— Exercise —
The word "preset" marks the lines you need; copy each of them from the data.

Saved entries
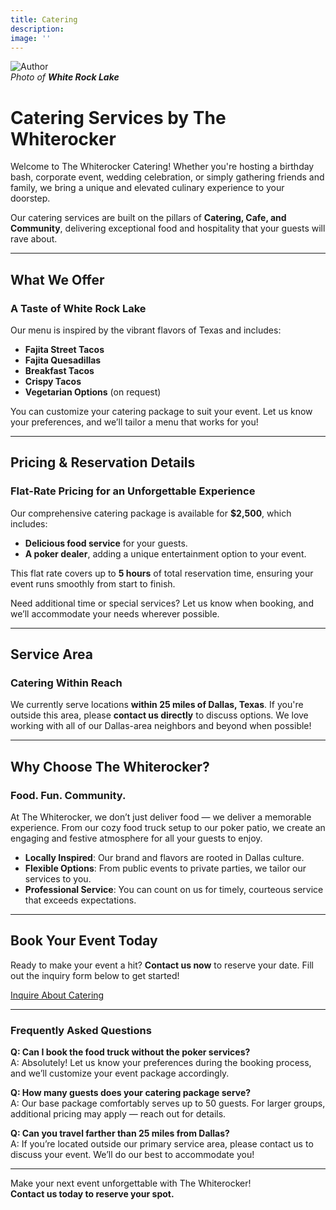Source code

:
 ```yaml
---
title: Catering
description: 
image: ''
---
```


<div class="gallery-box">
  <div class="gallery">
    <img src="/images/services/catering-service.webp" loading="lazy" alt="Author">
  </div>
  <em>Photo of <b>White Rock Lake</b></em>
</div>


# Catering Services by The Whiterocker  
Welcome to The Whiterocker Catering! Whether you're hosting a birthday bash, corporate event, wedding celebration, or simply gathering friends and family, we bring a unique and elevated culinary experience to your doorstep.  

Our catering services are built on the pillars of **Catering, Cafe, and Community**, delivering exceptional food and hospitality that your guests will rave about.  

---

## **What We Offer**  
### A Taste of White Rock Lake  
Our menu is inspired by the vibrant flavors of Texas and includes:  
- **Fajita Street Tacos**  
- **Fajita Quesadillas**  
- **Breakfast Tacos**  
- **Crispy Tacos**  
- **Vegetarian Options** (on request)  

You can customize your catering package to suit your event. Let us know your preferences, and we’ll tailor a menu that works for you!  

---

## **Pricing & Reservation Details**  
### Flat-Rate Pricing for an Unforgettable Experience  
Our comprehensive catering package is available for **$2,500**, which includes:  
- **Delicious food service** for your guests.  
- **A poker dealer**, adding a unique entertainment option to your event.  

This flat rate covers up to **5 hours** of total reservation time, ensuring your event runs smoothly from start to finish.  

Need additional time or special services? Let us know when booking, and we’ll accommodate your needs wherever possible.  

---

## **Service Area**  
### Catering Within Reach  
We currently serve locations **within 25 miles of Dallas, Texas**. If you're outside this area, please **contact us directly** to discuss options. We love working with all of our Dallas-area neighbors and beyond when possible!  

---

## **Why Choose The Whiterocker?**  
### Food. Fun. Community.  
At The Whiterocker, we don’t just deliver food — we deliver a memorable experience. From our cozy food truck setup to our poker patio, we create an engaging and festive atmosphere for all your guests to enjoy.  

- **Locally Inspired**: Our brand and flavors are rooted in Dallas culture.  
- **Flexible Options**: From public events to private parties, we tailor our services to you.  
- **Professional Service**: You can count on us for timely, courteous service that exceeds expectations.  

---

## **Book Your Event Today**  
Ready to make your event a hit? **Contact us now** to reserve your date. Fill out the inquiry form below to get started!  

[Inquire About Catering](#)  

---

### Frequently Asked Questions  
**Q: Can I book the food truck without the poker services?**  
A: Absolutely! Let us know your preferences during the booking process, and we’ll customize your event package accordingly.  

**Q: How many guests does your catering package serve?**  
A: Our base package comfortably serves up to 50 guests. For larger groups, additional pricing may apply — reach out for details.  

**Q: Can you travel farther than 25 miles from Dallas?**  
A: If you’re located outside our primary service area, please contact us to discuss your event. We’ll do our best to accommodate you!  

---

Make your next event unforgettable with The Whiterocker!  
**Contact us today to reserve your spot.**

---

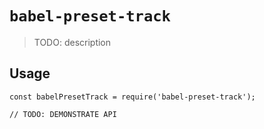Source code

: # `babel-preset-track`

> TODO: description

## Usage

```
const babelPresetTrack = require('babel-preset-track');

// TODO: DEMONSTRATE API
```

— Result of this exercise —
: # `babel-preset-track`
const babelPresetTrack = require('babel-preset-track');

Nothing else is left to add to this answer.